▶ Provided records

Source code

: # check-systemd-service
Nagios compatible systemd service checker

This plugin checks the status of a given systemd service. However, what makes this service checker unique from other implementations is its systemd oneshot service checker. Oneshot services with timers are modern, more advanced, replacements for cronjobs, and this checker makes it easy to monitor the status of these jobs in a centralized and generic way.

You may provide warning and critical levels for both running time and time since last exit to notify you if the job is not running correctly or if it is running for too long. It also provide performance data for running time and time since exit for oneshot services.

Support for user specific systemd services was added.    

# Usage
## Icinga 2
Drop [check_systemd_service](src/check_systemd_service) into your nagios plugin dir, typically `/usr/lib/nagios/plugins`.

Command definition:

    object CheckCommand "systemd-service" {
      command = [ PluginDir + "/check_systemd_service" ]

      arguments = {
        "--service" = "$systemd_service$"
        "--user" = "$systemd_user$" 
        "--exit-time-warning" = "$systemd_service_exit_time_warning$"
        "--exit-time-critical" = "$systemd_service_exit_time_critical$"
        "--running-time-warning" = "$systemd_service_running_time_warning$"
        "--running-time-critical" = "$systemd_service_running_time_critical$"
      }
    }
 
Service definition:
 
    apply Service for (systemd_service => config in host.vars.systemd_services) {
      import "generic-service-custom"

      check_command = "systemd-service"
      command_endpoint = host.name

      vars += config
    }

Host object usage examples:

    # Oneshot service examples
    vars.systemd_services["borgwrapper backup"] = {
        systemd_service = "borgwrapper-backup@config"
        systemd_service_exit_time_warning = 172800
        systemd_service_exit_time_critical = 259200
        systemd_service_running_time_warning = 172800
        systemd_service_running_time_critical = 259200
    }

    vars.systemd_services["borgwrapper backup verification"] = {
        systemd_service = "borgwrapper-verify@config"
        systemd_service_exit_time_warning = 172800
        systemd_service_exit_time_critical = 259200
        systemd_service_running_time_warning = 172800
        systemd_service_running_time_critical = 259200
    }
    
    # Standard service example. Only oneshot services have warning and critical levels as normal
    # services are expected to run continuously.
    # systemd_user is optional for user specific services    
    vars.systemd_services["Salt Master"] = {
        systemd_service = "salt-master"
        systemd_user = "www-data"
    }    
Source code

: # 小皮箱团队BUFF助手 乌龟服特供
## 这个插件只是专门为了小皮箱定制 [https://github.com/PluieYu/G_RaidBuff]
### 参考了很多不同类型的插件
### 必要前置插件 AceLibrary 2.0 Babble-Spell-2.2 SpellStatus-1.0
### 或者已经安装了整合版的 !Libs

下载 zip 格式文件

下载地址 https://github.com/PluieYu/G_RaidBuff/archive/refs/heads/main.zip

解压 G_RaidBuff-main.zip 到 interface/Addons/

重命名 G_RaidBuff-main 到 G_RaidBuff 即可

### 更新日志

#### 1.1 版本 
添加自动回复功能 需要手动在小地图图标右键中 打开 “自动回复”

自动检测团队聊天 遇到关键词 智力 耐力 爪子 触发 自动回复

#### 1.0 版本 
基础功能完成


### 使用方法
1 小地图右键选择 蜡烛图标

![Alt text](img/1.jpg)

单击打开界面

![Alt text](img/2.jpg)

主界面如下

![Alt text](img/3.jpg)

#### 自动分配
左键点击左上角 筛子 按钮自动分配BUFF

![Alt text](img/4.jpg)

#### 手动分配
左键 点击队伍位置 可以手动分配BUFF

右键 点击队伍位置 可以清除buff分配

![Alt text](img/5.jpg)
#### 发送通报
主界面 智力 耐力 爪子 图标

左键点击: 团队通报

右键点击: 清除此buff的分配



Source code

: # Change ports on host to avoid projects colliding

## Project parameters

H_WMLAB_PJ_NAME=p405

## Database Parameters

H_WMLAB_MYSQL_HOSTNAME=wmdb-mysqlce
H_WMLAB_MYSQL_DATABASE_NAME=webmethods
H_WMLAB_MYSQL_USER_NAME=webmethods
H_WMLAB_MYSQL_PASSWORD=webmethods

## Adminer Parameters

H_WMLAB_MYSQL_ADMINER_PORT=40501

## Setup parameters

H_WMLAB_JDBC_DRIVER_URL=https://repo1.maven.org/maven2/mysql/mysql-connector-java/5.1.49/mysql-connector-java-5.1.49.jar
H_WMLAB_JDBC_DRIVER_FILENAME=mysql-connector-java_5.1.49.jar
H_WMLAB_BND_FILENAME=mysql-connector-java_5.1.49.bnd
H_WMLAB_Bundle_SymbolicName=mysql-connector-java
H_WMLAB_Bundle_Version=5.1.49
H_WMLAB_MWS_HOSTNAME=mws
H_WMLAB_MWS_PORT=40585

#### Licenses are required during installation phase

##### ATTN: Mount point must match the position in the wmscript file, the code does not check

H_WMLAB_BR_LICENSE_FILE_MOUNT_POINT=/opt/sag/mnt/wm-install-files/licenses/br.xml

▶ Required action
The response should be the listing above, limited to the lines between the one holding "H_WMLAB_PJ_NAME=p405" and the one holding "##### ATTN: Mount", inclusive, reproduced exactly.

▶ Problem solution
H_WMLAB_PJ_NAME=p405

## Database Parameters

H_WMLAB_MYSQL_HOSTNAME=wmdb-mysqlce
H_WMLAB_MYSQL_DATABASE_NAME=webmethods
H_WMLAB_MYSQL_USER_NAME=webmethods
H_WMLAB_MYSQL_PASSWORD=webmethods

## Adminer Parameters

H_WMLAB_MYSQL_ADMINER_PORT=40501

## Setup parameters

H_WMLAB_JDBC_DRIVER_URL=https://repo1.maven.org/maven2/mysql/mysql-connector-java/5.1.49/mysql-connector-java-5.1.49.jar
H_WMLAB_JDBC_DRIVER_FILENAME=mysql-connector-java_5.1.49.jar
H_WMLAB_BND_FILENAME=mysql-connector-java_5.1.49.bnd
H_WMLAB_Bundle_SymbolicName=mysql-connector-java
H_WMLAB_Bundle_Version=5.1.49
H_WMLAB_MWS_HOSTNAME=mws
H_WMLAB_MWS_PORT=40585

#### Licenses are required during installation phase

##### ATTN: Mount point must match the position in the wmscript file, the code does not check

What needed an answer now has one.